Institutional rebalancing between January 2020 and December 2025 reflected varying levels of turnover for both indices. The BEL20 recorded the highest turnover at 20%, rotating four constituents: Proximus (PROX), Galapagos (GLPG), Aperam (APAM), and Ahold Delhaize (AHOG) were replaced by Lotus Bakeries (LOTB), Montea (MONTE), Agfa-Gevaert (AGFB), and Bekaert (BEKB). In contrast, the OMXC20 exhibited high continuity (5% turnover), substituting only GN Store Nord (GN) with FLSmidth & Co. (FLS). These migrations underscore a pivot toward industrial logistics and defensive consumer segments, which the SWARM algorithm must navigate to maintain portfolio efficiency.
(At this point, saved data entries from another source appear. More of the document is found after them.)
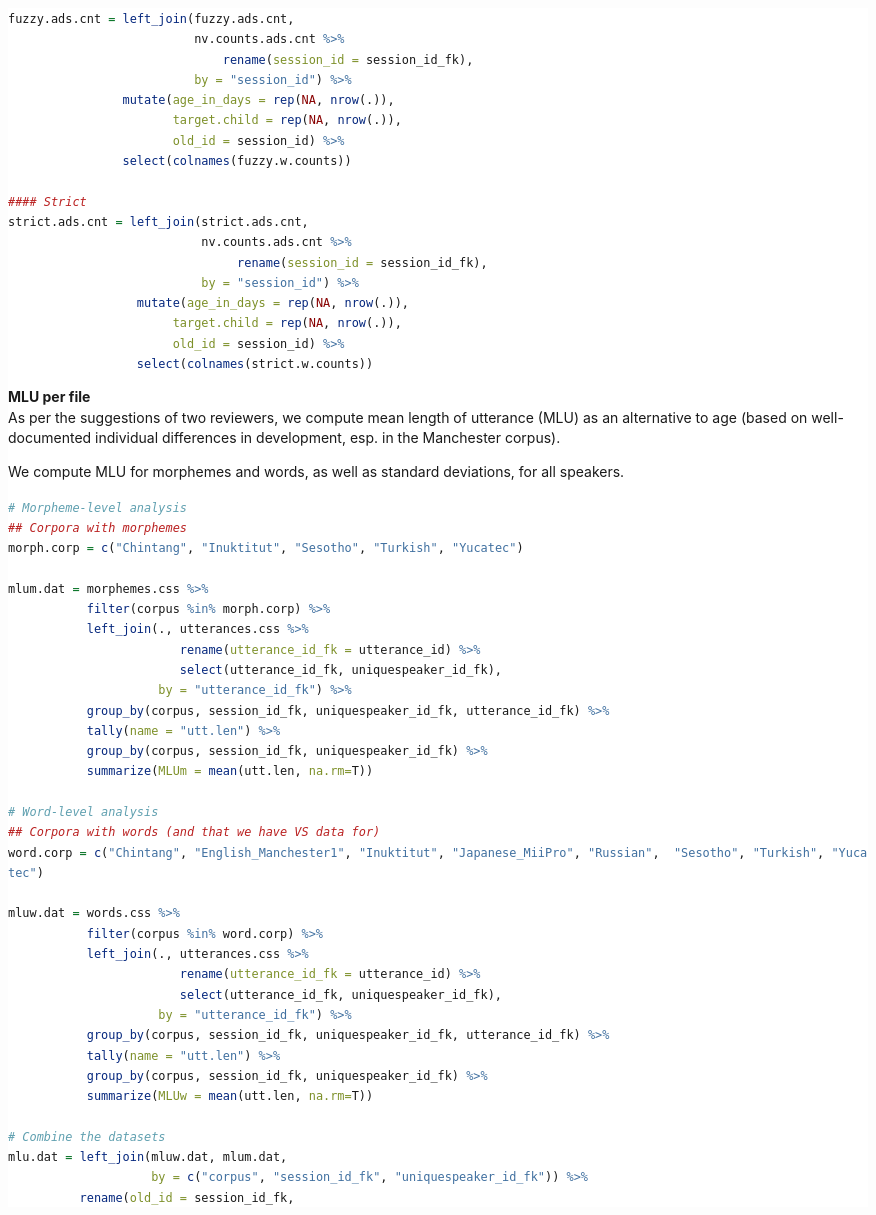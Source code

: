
 ``` r
fuzzy.ads.cnt = left_join(fuzzy.ads.cnt, 
                          nv.counts.ads.cnt %>% 
                              rename(session_id = session_id_fk), 
                          by = "session_id") %>%
                mutate(age_in_days = rep(NA, nrow(.)),
                       target.child = rep(NA, nrow(.)),
                       old_id = session_id) %>%
                select(colnames(fuzzy.w.counts))

#### Strict
strict.ads.cnt = left_join(strict.ads.cnt, 
                           nv.counts.ads.cnt %>% 
                                rename(session_id = session_id_fk), 
                           by = "session_id") %>%
                  mutate(age_in_days = rep(NA, nrow(.)),
                       target.child = rep(NA, nrow(.)),
                       old_id = session_id) %>%
                  select(colnames(strict.w.counts))
```

**MLU per file**  
As per the suggestions of two reviewers, we compute mean length of
utterance (MLU) as an alternative to age (based on well-documented
individual differences in development, esp. in the Manchester corpus).

We compute MLU for morphemes and words, as well as standard deviations,
for all speakers.

``` r
# Morpheme-level analysis
## Corpora with morphemes
morph.corp = c("Chintang", "Inuktitut", "Sesotho", "Turkish", "Yucatec")

mlum.dat = morphemes.css %>%
           filter(corpus %in% morph.corp) %>%
           left_join(., utterances.css %>% 
                        rename(utterance_id_fk = utterance_id) %>%
                        select(utterance_id_fk, uniquespeaker_id_fk),
                     by = "utterance_id_fk") %>%
           group_by(corpus, session_id_fk, uniquespeaker_id_fk, utterance_id_fk) %>%
           tally(name = "utt.len") %>%
           group_by(corpus, session_id_fk, uniquespeaker_id_fk) %>%
           summarize(MLUm = mean(utt.len, na.rm=T))

# Word-level analysis
## Corpora with words (and that we have VS data for)
word.corp = c("Chintang", "English_Manchester1", "Inuktitut", "Japanese_MiiPro", "Russian",  "Sesotho", "Turkish", "Yucatec")

mluw.dat = words.css %>%
           filter(corpus %in% word.corp) %>%
           left_join(., utterances.css %>% 
                        rename(utterance_id_fk = utterance_id) %>%
                        select(utterance_id_fk, uniquespeaker_id_fk),
                     by = "utterance_id_fk") %>%
           group_by(corpus, session_id_fk, uniquespeaker_id_fk, utterance_id_fk) %>%
           tally(name = "utt.len") %>%
           group_by(corpus, session_id_fk, uniquespeaker_id_fk) %>%
           summarize(MLUw = mean(utt.len, na.rm=T))

# Combine the datasets
mlu.dat = left_join(mluw.dat, mlum.dat, 
                    by = c("corpus", "session_id_fk", "uniquespeaker_id_fk")) %>% 
          rename(old_id = session_id_fk,
```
In particular, the shift to Belgium’s stock Lotus Bakeries (LOTB) aligns with the algorithm’s preference for lower-beta defensive stocks during the volatility observed in the 2022–2023 period.

5. Conclusions

I develop an algorithmic framework that combines Particle Swarm Optimization (PSO), function stretching, and clustering to enhance portfolio optimization and asset allocation. Function stretching modifies the objective function to reduce local minima while preserving the global optimum, thereby preventing premature convergence and improving search robustness. Clustering is also incorporated to organize similar data points, enhancing both the interpretability of the solution space and the analytical capabilities of the framework. This integration yields a methodology that enhances PSO’s global search capabilities, demonstrating competitive performance in complex, high-dimensional, and multi-modal optimisation, as well as in unsupervised data analysis tasks.
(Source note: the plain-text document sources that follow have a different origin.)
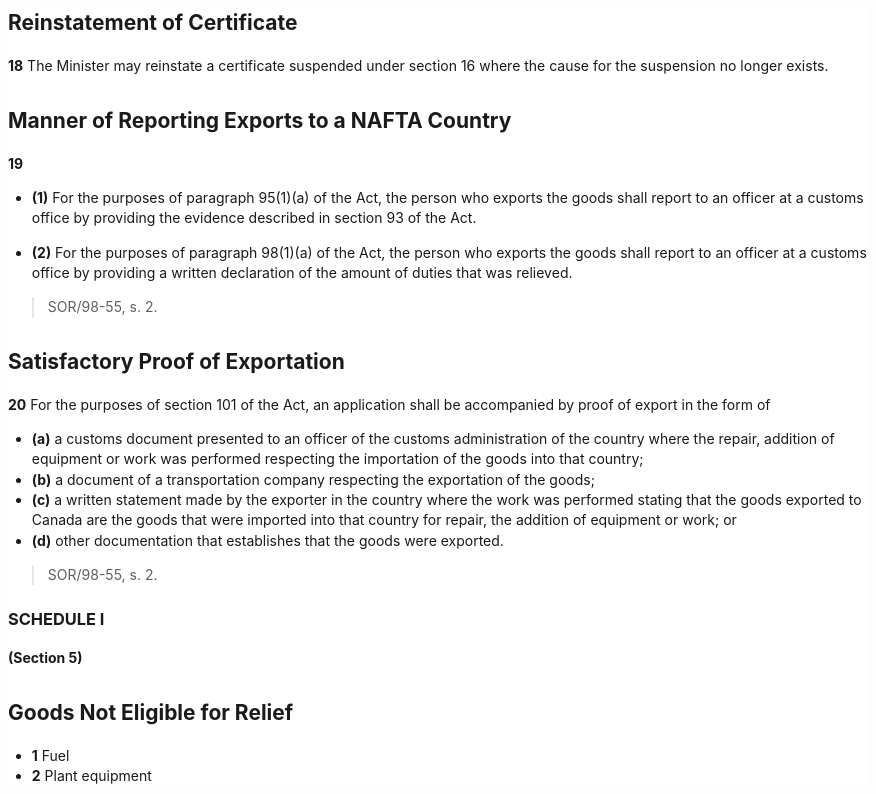 


## Reinstatement of Certificate


**18** The Minister may reinstate a certificate suspended under section 16 where the cause for the suspension no longer exists.




## Manner of Reporting Exports to a NAFTA Country


**19** 

- **(1)** For the purposes of paragraph 95(1)(a) of the Act, the person who exports the goods shall report to an officer at a customs office by providing the evidence described in section 93 of the Act.

- **(2)** For the purposes of paragraph 98(1)(a) of the Act, the person who exports the goods shall report to an officer at a customs office by providing a written declaration of the amount of duties that was relieved.
> SOR/98-55, s. 2.





## Satisfactory Proof of Exportation


**20** For the purposes of section 101 of the Act, an application shall be accompanied by proof of export in the form of
- **(a)** a customs document presented to an officer of the customs administration of the country where the repair, addition of equipment or work was performed respecting the importation of the goods into that country;
- **(b)** a document of a transportation company respecting the exportation of the goods;
- **(c)** a written statement made by the exporter in the country where the work was performed stating that the goods exported to Canada are the goods that were imported into that country for repair, the addition of equipment or work; or
- **(d)** other documentation that establishes that the goods were exported.
> SOR/98-55, s. 2.





### **SCHEDULE I** 
**(Section 5)**

## Goods Not Eligible for Relief

- **1** Fuel
- **2** Plant equipment


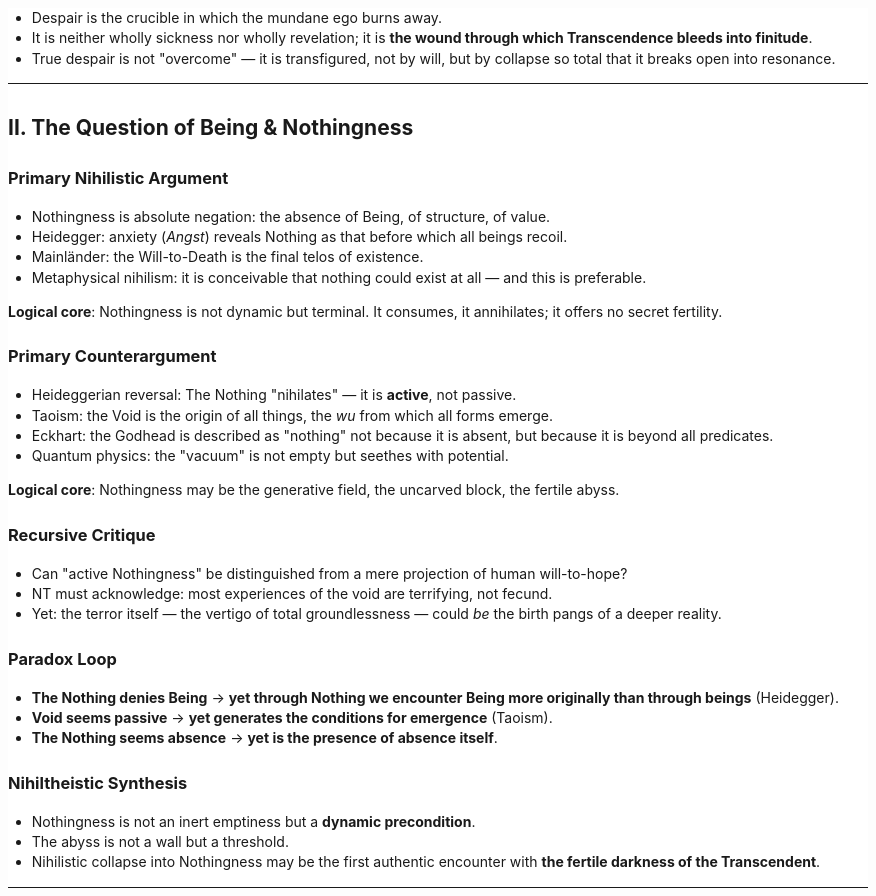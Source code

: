 - Despair is the crucible in which the mundane ego burns away.
- It is neither wholly sickness nor wholly revelation; it is **the wound through which Transcendence bleeds into finitude**.
- True despair is not "overcome" — it is transfigured, not by will, but by collapse so total that it breaks open into resonance.

---

## II. The Question of Being & Nothingness

### Primary Nihilistic Argument

- Nothingness is absolute negation: the absence of Being, of structure, of value.
- Heidegger: anxiety (*Angst*) reveals Nothing as that before which all beings recoil.
- Mainländer: the Will-to-Death is the final telos of existence.
- Metaphysical nihilism: it is conceivable that nothing could exist at all — and this is preferable.

**Logical core**: Nothingness is not dynamic but terminal. It consumes, it annihilates; it offers no secret fertility.

### Primary Counterargument

- Heideggerian reversal: The Nothing "nihilates" — it is **active**, not passive.
- Taoism: the Void is the origin of all things, the *wu* from which all forms emerge.
- Eckhart: the Godhead is described as "nothing" not because it is absent, but because it is beyond all predicates.
- Quantum physics: the "vacuum" is not empty but seethes with potential.

**Logical core**: Nothingness may be the generative field, the uncarved block, the fertile abyss.

### Recursive Critique

- Can "active Nothingness" be distinguished from a mere projection of human will-to-hope?
- NT must acknowledge: most experiences of the void are terrifying, not fecund.
- Yet: the terror itself — the vertigo of total groundlessness — could *be* the birth pangs of a deeper reality.

### Paradox Loop

- **The Nothing denies Being** → **yet through Nothing we encounter Being more originally than through beings** (Heidegger).
- **Void seems passive** → **yet generates the conditions for emergence** (Taoism).
- **The Nothing seems absence** → **yet is the presence of absence itself**.

### Nihiltheistic Synthesis

- Nothingness is not an inert emptiness but a **dynamic precondition**.
- The abyss is not a wall but a threshold.
- Nihilistic collapse into Nothingness may be the first authentic encounter with **the fertile darkness of the Transcendent**.

---
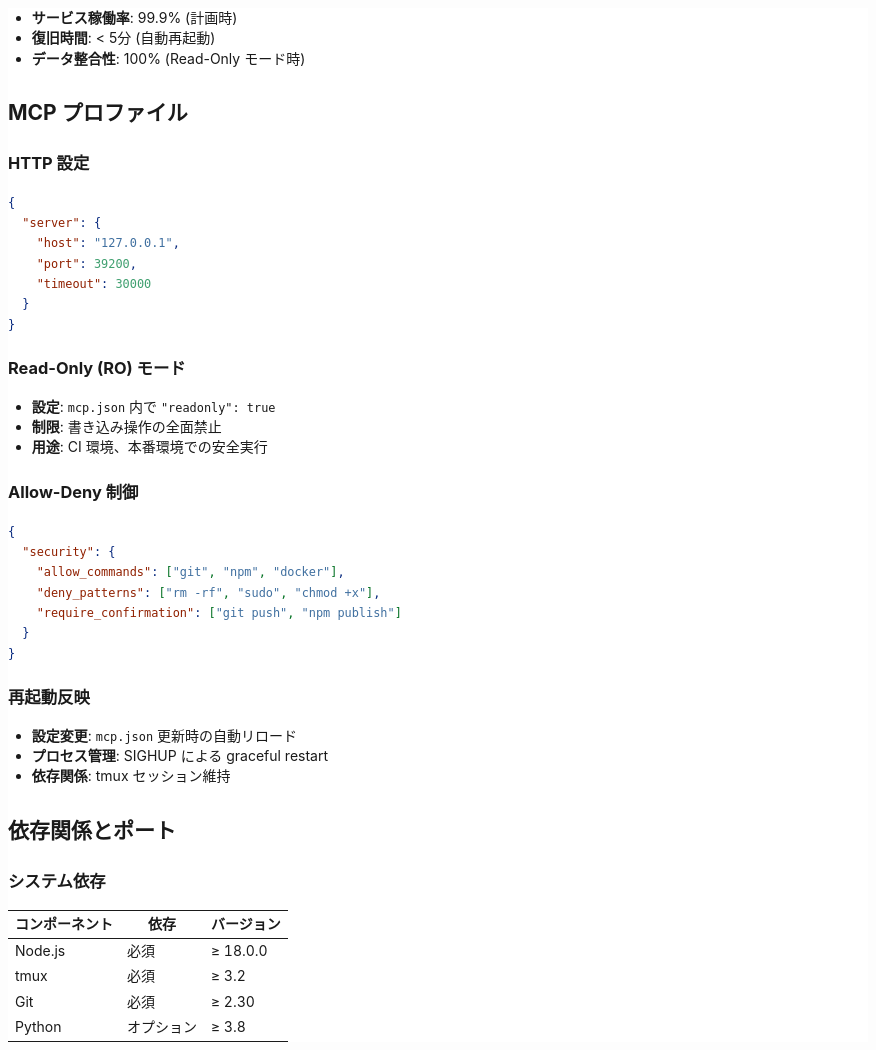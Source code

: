- **サービス稼働率**: 99.9% (計画時)
- **復旧時間**: < 5分 (自動再起動)
- **データ整合性**: 100% (Read-Only モード時)

## MCP プロファイル

### HTTP 設定
```json
{
  "server": {
    "host": "127.0.0.1",
    "port": 39200,
    "timeout": 30000
  }
}
```

### Read-Only (RO) モード
- **設定**: `mcp.json` 内で `"readonly": true`
- **制限**: 書き込み操作の全面禁止
- **用途**: CI 環境、本番環境での安全実行

### Allow-Deny 制御
```json
{
  "security": {
    "allow_commands": ["git", "npm", "docker"],
    "deny_patterns": ["rm -rf", "sudo", "chmod +x"],
    "require_confirmation": ["git push", "npm publish"]
  }
}
```

### 再起動反映
- **設定変更**: `mcp.json` 更新時の自動リロード
- **プロセス管理**: SIGHUP による graceful restart
- **依存関係**: tmux セッション維持

## 依存関係とポート

### システム依存
| コンポーネント | 依存 | バージョン |
|---------------|------|-----------|
| Node.js | 必須 | ≥ 18.0.0 |
| tmux | 必須 | ≥ 3.2 |
| Git | 必須 | ≥ 2.30 |
| Python | オプション | ≥ 3.8 |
In terms of empirical validation, the analysis of six stock markets reveals that the effectiveness of algorithmic strategies in portfolio optimization varies by market characteristics, requiring tailored approaches. The empirical results demonstrate the generalization capability of this algorithmic family across diverse market environments, with K-means clustering variants performing competitively in the Eurostoxx 50 and Belgian BEL 20 indices, while the baseline SWARM algorithm shows comparable efficacy in the French CAC 40 and Danish OMX Copenhagen markets. demonstrating that clustering-enhanced PSO algorithms can be systematically adapted to The key methodological contribution lies in market-specific characteristics, thereby providing portfolio managers with a comprehensive toolkit for asset allocation across different market structures. These results emphasize that the proposed algorithmic framework offers significant practical value by enabling market-specific optimization strategies, highlighting the importance of adaptive algorithms that can respond to evolving market dynamics while maintaining computational efficiency.
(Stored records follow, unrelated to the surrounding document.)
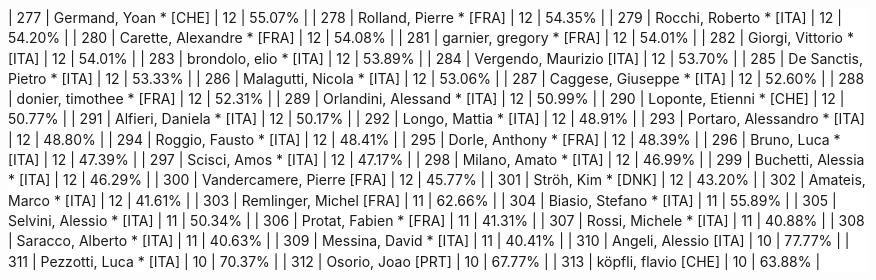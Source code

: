 | 277 | Germand, Yoan \* [CHE] | 12 | 55.07% |
| 278 | Rolland, Pierre \* [FRA] | 12 | 54.35% |
| 279 | Rocchi, Roberto \* [ITA] | 12 | 54.20% |
| 280 | Carette, Alexandre \* [FRA] | 12 | 54.08% |
| 281 | garnier, gregory \* [FRA] | 12 | 54.01% |
| 282 | Giorgi, Vittorio \* [ITA] | 12 | 54.01% |
| 283 | brondolo, elio \* [ITA] | 12 | 53.89% |
| 284 | Vergendo, Maurizio [ITA] | 12 | 53.70% |
| 285 | De Sanctis, Pietro \* [ITA] | 12 | 53.33% |
| 286 | Malagutti, Nicola \* [ITA] | 12 | 53.06% |
| 287 | Caggese, Giuseppe \* [ITA] | 12 | 52.60% |
| 288 | donier, timothee \* [FRA] | 12 | 52.31% |
| 289 | Orlandini, Alessand \* [ITA] | 12 | 50.99% |
| 290 | Loponte, Etienni \* [CHE] | 12 | 50.77% |
| 291 | Alfieri, Daniela \* [ITA] | 12 | 50.17% |
| 292 | Longo, Mattia \* [ITA] | 12 | 48.91% |
| 293 | Portaro, Alessandro \* [ITA] | 12 | 48.80% |
| 294 | Roggio, Fausto \* [ITA] | 12 | 48.41% |
| 295 | Dorle, Anthony \* [FRA] | 12 | 48.39% |
| 296 | Bruno, Luca \* [ITA] | 12 | 47.39% |
| 297 | Scisci, Amos \* [ITA] | 12 | 47.17% |
| 298 | Milano, Amato \* [ITA] | 12 | 46.99% |
| 299 | Buchetti, Alessia \* [ITA] | 12 | 46.29% |
| 300 | Vandercamere, Pierre [FRA] | 12 | 45.77% |
| 301 | Ströh, Kim \* [DNK] | 12 | 43.20% |
| 302 | Amateis, Marco \* [ITA] | 12 | 41.61% |
| 303 | Remlinger, Michel [FRA] | 11 | 62.66% |
| 304 | Biasio, Stefano \* [ITA] | 11 | 55.89% |
| 305 | Selvini, Alessio \* [ITA] | 11 | 50.34% |
| 306 | Protat, Fabien \* [FRA] | 11 | 41.31% |
| 307 | Rossi, Michele \* [ITA] | 11 | 40.88% |
| 308 | Saracco, Alberto \* [ITA] | 11 | 40.63% |
| 309 | Messina, David \* [ITA] | 11 | 40.41% |
| 310 | Angeli, Alessio [ITA] | 10 | 77.77% |
| 311 | Pezzotti, Luca \* [ITA] | 10 | 70.37% |
| 312 | Osorio, Joao [PRT] | 10 | 67.77% |
| 313 | köpfli, flavio [CHE] | 10 | 63.88% |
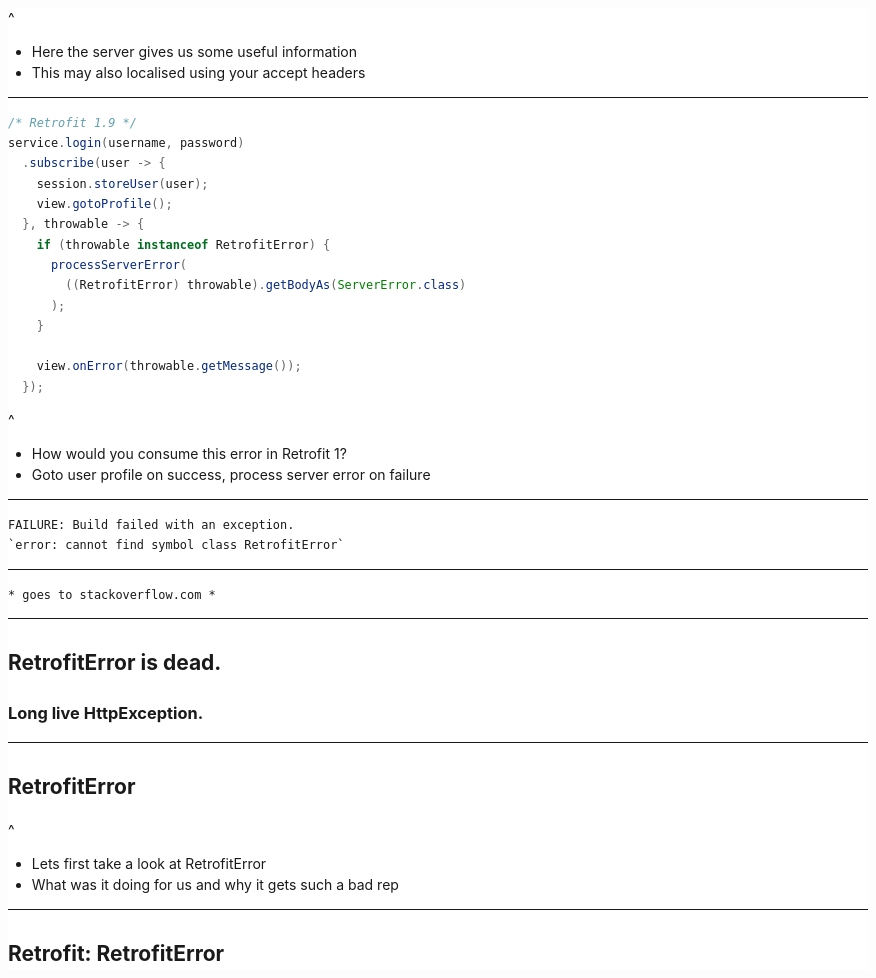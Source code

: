 ^
- Here the server gives us some useful information
- This may also localised using your accept headers

---

```java
/* Retrofit 1.9 */
service.login(username, password)
  .subscribe(user -> {
    session.storeUser(user);
    view.gotoProfile();
  }, throwable -> {
    if (throwable instanceof RetrofitError) {
      processServerError(
        ((RetrofitError) throwable).getBodyAs(ServerError.class)
      );
    }

    view.onError(throwable.getMessage());
  });
```

^
- How would you consume this error in Retrofit 1?
- Goto user profile on success, process server error on failure

---

```
FAILURE: Build failed with an exception.
`error: cannot find symbol class RetrofitError`
```

---

`* goes to stackoverflow.com *`

---

## RetrofitError is dead.
### Long live HttpException.

---

## RetrofitError

^
- Lets first take a look at RetrofitError
- What was it doing for us and why it gets such a bad rep

---

## Retrofit: RetrofitError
Quadratic programming provides greater modeling flexibility than linear programming by incorporating asset correlations in the objective function, making it ideal for Markowitz mean-variance portfolio optimization focused on risk. However, its nonlinearity presents computational challenges, as traditional gradient-descent methods often fail to find global optima, resulting in suboptimal portfolio allocations. While classical deterministic solvers excel in linear programming, they struggle with the nonconvex landscapes of constrained quadratic problems, where local minima can trap algorithms. Particle Swarm Optimization (PSO) offers a strong alternative, effectively exploring the solution space through stochastic search methods and mitigating local optima issues. This study demonstrates that PSO, especially when combined with clustering techniques and stretching functions, serves as a viable and competitive framework for large-scale quadratic portfolio optimization in real-world investment management.